25.5.2014, Sonntag

Veröffentlicht auf von Marie

Na, also! Blauer Himmel mit ein paar Wolken am Horizont; so sieht es draußen aus - und auch in meinem Kopf. Mit diesen Migräne-Resten werde ich locker fertig. So beschließe ich beim Aufstehen, heute positiv und energiegeladen zu sein. Mal gucken, wie lange das funktioniert. Nach dem Frühstück will ich „wandern“ gehen. Gut gerüstet marschiere ich los zu einer mehrfach an unserem lustigen Tisch gerühmten Strecke namens „Stilles Tal“. Aber irgendetwas ist mir mal wieder entgangen. Ich lande außerhalb des Dorfes auf der Kuppe eines Hügels an einer Landstraße. Ein Stilles Tal ist das hier definitiv nicht. Aber da es einen Fahrradweg gibt und die Landstraße eher unbefahren ist – wer will auch hier schon hin? – laufe ich einfach mal los und genieße die grünen Wiesen und die sacht im Wind wogenden Getreidefelder um mich herum.

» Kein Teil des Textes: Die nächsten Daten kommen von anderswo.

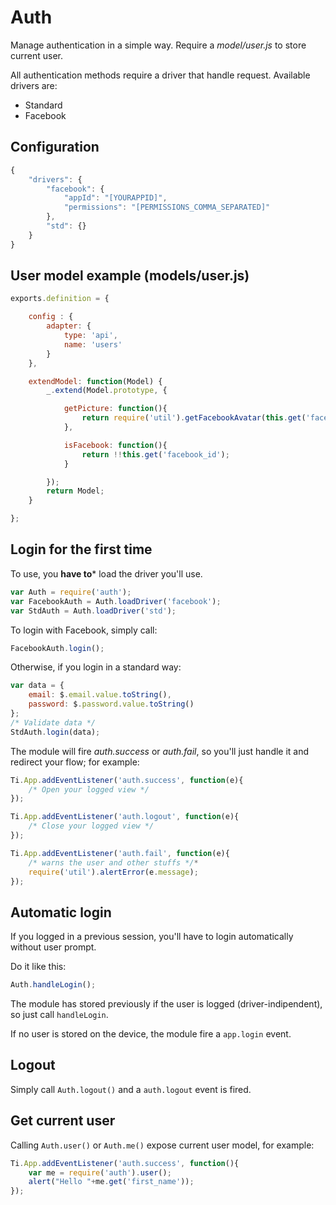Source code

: # Auth

Manage authentication in a simple way. Require a *model/user.js* to store current user.

All authentication methods require a driver that handle request. Available drivers are:

* Standard
* Facebook

## Configuration

```javascript
{
    "drivers": {
        "facebook": {
            "appId": "[YOURAPPID]",
            "permissions": "[PERMISSIONS_COMMA_SEPARATED]"
        },
        "std": {}
    }
}
```

## User model example (models/user.js)

```javascript
exports.definition = {

    config : {
        adapter: {
            type: 'api',
            name: 'users'
        }
    },

    extendModel: function(Model) {
        _.extend(Model.prototype, {

            getPicture: function(){
                return require('util').getFacebookAvatar(this.get('facebook_id'));
            },

            isFacebook: function(){
                return !!this.get('facebook_id');
            }

        });
        return Model;
    }

};
```

## Login for the first time

To use, you **have to*** load the driver you'll use.

```javascript
var Auth = require('auth');
var FacebookAuth = Auth.loadDriver('facebook');
var StdAuth = Auth.loadDriver('std');
```

To login with Facebook, simply call:

```javascript
FacebookAuth.login();
```

Otherwise, if you login in a standard way:

```javascript
var data = {
    email: $.email.value.toString(),
    password: $.password.value.toString()
};
/* Validate data */
StdAuth.login(data);
```

The module will fire *auth.success* or *auth.fail*, so you'll just handle it and redirect your flow; for example:

```javascript
Ti.App.addEventListener('auth.success', function(e){
    /* Open your logged view */
});

Ti.App.addEventListener('auth.logout', function(e){
    /* Close your logged view */
});

Ti.App.addEventListener('auth.fail', function(e){
    /* warns the user and other stuffs */*
    require('util').alertError(e.message);
});
```

## Automatic login

If you logged in a previous session, you'll have to login automatically without user prompt.

Do it like this:

```javascript
Auth.handleLogin();
```

The module has stored previously if the user is logged (driver-indipendent), so just call `handleLogin`.

If no user is stored on the device, the module fire a `app.login` event.

## Logout

Simply call `Auth.logout()` and a `auth.logout` event is fired.

## Get current user

Calling `Auth.user()` or `Auth.me()` expose current user model, for example:

```javascript
Ti.App.addEventListener('auth.success', function(){
    var me = require('auth').user();
    alert("Hello "+me.get('first_name'));
});
```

Leider tut seit dem ersten Schritt aus der Klinik heraus schon mein Knie weh. Dass die Sehnenansätze gereizt reagieren können, kenne ich. Und da ich übermorgen (ja, ja, jaaaaa!) schon wieder zuhause bin, vertraue ich auf die medizinische Hilfe, die ich in der Heimat absolut sicher, kompetent, umfassend und individuell habe. Ich ignoriere das Knie. Und siehe da: schlimmer wird es nicht. Aber auch nicht besser. Deswegen kehre ich nach einer halben Stunde um. Im Dorf locken die zahllosen Einkehrmöglichkeiten. Der Blick auf die Uhr sagt mir, dass in Singapur bereits Cocktailstunde ist. Dieses Argument nutze ich gerne und lasse mich bei guter Lektüre nieder. Auf dem glücklicherweise nur sehr kurzen Weg zurück in die Klinik dräut in mir die Erkenntnis des Tages: trink auf leerem Magen keinen Cocktail, wenn du noch mit zwei Walking-Stöcken hantieren musst! Wieder etwas gelernt.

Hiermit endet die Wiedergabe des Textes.